= DATASET CONTENT =
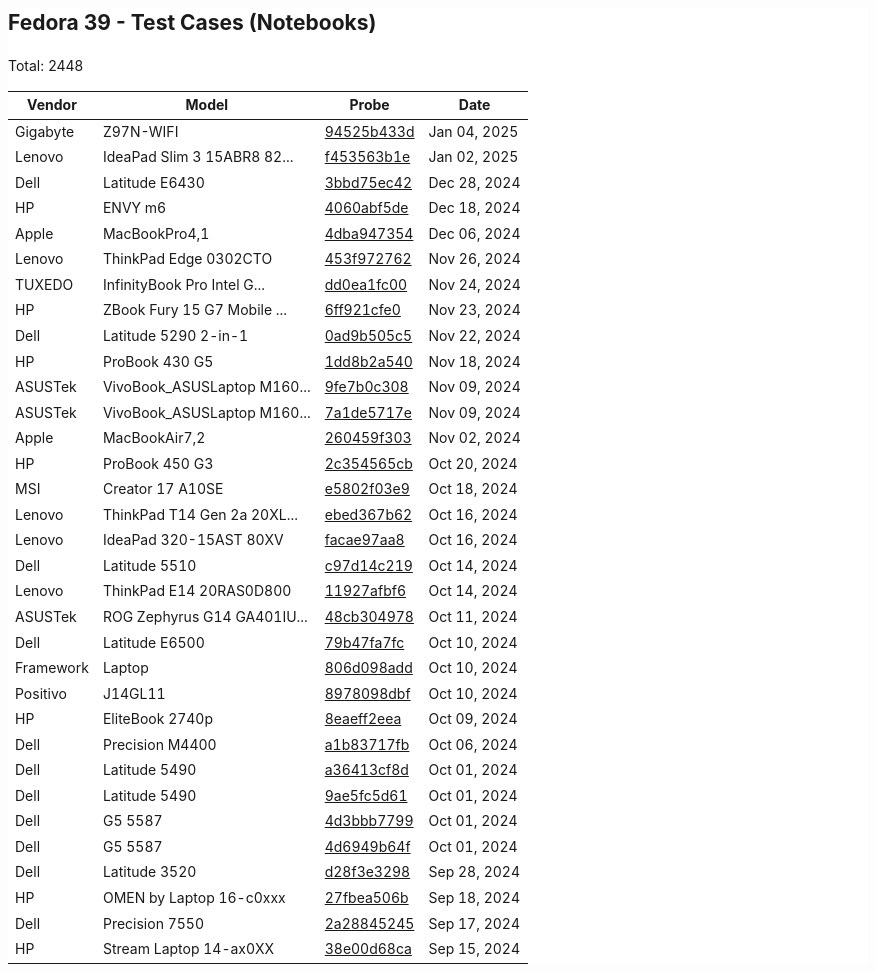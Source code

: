Fedora 39 - Test Cases (Notebooks)
----------------------------------

Total: 2448

| Vendor        | Model                       | Probe                                                      | Date         |
|---------------|-----------------------------|------------------------------------------------------------|--------------|
| Gigabyte      | Z97N-WIFI                   | [94525b433d](https://linux-hardware.org/?probe=94525b433d) | Jan 04, 2025 |
| Lenovo        | IdeaPad Slim 3 15ABR8 82... | [f453563b1e](https://linux-hardware.org/?probe=f453563b1e) | Jan 02, 2025 |
| Dell          | Latitude E6430              | [3bbd75ec42](https://linux-hardware.org/?probe=3bbd75ec42) | Dec 28, 2024 |
| HP            | ENVY m6                     | [4060abf5de](https://linux-hardware.org/?probe=4060abf5de) | Dec 18, 2024 |
| Apple         | MacBookPro4,1               | [4dba947354](https://linux-hardware.org/?probe=4dba947354) | Dec 06, 2024 |
| Lenovo        | ThinkPad Edge 0302CTO       | [453f972762](https://linux-hardware.org/?probe=453f972762) | Nov 26, 2024 |
| TUXEDO        | InfinityBook Pro Intel G... | [dd0ea1fc00](https://linux-hardware.org/?probe=dd0ea1fc00) | Nov 24, 2024 |
| HP            | ZBook Fury 15 G7 Mobile ... | [6ff921cfe0](https://linux-hardware.org/?probe=6ff921cfe0) | Nov 23, 2024 |
| Dell          | Latitude 5290 2-in-1        | [0ad9b505c5](https://linux-hardware.org/?probe=0ad9b505c5) | Nov 22, 2024 |
| HP            | ProBook 430 G5              | [1dd8b2a540](https://linux-hardware.org/?probe=1dd8b2a540) | Nov 18, 2024 |
| ASUSTek       | VivoBook_ASUSLaptop M160... | [9fe7b0c308](https://linux-hardware.org/?probe=9fe7b0c308) | Nov 09, 2024 |
| ASUSTek       | VivoBook_ASUSLaptop M160... | [7a1de5717e](https://linux-hardware.org/?probe=7a1de5717e) | Nov 09, 2024 |
| Apple         | MacBookAir7,2               | [260459f303](https://linux-hardware.org/?probe=260459f303) | Nov 02, 2024 |
| HP            | ProBook 450 G3              | [2c354565cb](https://linux-hardware.org/?probe=2c354565cb) | Oct 20, 2024 |
| MSI           | Creator 17 A10SE            | [e5802f03e9](https://linux-hardware.org/?probe=e5802f03e9) | Oct 18, 2024 |
| Lenovo        | ThinkPad T14 Gen 2a 20XL... | [ebed367b62](https://linux-hardware.org/?probe=ebed367b62) | Oct 16, 2024 |
| Lenovo        | IdeaPad 320-15AST 80XV      | [facae97aa8](https://linux-hardware.org/?probe=facae97aa8) | Oct 16, 2024 |
| Dell          | Latitude 5510               | [c97d14c219](https://linux-hardware.org/?probe=c97d14c219) | Oct 14, 2024 |
| Lenovo        | ThinkPad E14 20RAS0D800     | [11927afbf6](https://linux-hardware.org/?probe=11927afbf6) | Oct 14, 2024 |
| ASUSTek       | ROG Zephyrus G14 GA401IU... | [48cb304978](https://linux-hardware.org/?probe=48cb304978) | Oct 11, 2024 |
| Dell          | Latitude E6500              | [79b47fa7fc](https://linux-hardware.org/?probe=79b47fa7fc) | Oct 10, 2024 |
| Framework     | Laptop                      | [806d098add](https://linux-hardware.org/?probe=806d098add) | Oct 10, 2024 |
| Positivo      | J14GL11                     | [8978098dbf](https://linux-hardware.org/?probe=8978098dbf) | Oct 10, 2024 |
| HP            | EliteBook 2740p             | [8eaeff2eea](https://linux-hardware.org/?probe=8eaeff2eea) | Oct 09, 2024 |
| Dell          | Precision M4400             | [a1b83717fb](https://linux-hardware.org/?probe=a1b83717fb) | Oct 06, 2024 |
| Dell          | Latitude 5490               | [a36413cf8d](https://linux-hardware.org/?probe=a36413cf8d) | Oct 01, 2024 |
| Dell          | Latitude 5490               | [9ae5fc5d61](https://linux-hardware.org/?probe=9ae5fc5d61) | Oct 01, 2024 |
| Dell          | G5 5587                     | [4d3bbb7799](https://linux-hardware.org/?probe=4d3bbb7799) | Oct 01, 2024 |
| Dell          | G5 5587                     | [4d6949b64f](https://linux-hardware.org/?probe=4d6949b64f) | Oct 01, 2024 |
| Dell          | Latitude 3520               | [d28f3e3298](https://linux-hardware.org/?probe=d28f3e3298) | Sep 28, 2024 |
| HP            | OMEN by Laptop 16-c0xxx     | [27fbea506b](https://linux-hardware.org/?probe=27fbea506b) | Sep 18, 2024 |
| Dell          | Precision 7550              | [2a28845245](https://linux-hardware.org/?probe=2a28845245) | Sep 17, 2024 |
| HP            | Stream Laptop 14-ax0XX      | [38e00d68ca](https://linux-hardware.org/?probe=38e00d68ca) | Sep 15, 2024 |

= AIM OF THE TASK =
Keep both end lines and retype everything in the records above from the line containing "Dec 18, 2024 |" through the line containing "ThinkPad T14 Gen", exactly, with nothing else.

= OUTPUT FOR THIS TASK =
| HP            | ENVY m6                     | [4060abf5de](https://linux-hardware.org/?probe=4060abf5de) | Dec 18, 2024 |
| Apple         | MacBookPro4,1               | [4dba947354](https://linux-hardware.org/?probe=4dba947354) | Dec 06, 2024 |
| Lenovo        | ThinkPad Edge 0302CTO       | [453f972762](https://linux-hardware.org/?probe=453f972762) | Nov 26, 2024 |
| TUXEDO        | InfinityBook Pro Intel G... | [dd0ea1fc00](https://linux-hardware.org/?probe=dd0ea1fc00) | Nov 24, 2024 |
| HP            | ZBook Fury 15 G7 Mobile ... | [6ff921cfe0](https://linux-hardware.org/?probe=6ff921cfe0) | Nov 23, 2024 |
| Dell          | Latitude 5290 2-in-1        | [0ad9b505c5](https://linux-hardware.org/?probe=0ad9b505c5) | Nov 22, 2024 |
| HP            | ProBook 430 G5              | [1dd8b2a540](https://linux-hardware.org/?probe=1dd8b2a540) | Nov 18, 2024 |
| ASUSTek       | VivoBook_ASUSLaptop M160... | [9fe7b0c308](https://linux-hardware.org/?probe=9fe7b0c308) | Nov 09, 2024 |
| ASUSTek       | VivoBook_ASUSLaptop M160... | [7a1de5717e](https://linux-hardware.org/?probe=7a1de5717e) | Nov 09, 2024 |
| Apple         | MacBookAir7,2               | [260459f303](https://linux-hardware.org/?probe=260459f303) | Nov 02, 2024 |
| HP            | ProBook 450 G3              | [2c354565cb](https://linux-hardware.org/?probe=2c354565cb) | Oct 20, 2024 |
| MSI           | Creator 17 A10SE            | [e5802f03e9](https://linux-hardware.org/?probe=e5802f03e9) | Oct 18, 2024 |
| Lenovo        | ThinkPad T14 Gen 2a 20XL... | [ebed367b62](https://linux-hardware.org/?probe=ebed367b62) | Oct 16, 2024 |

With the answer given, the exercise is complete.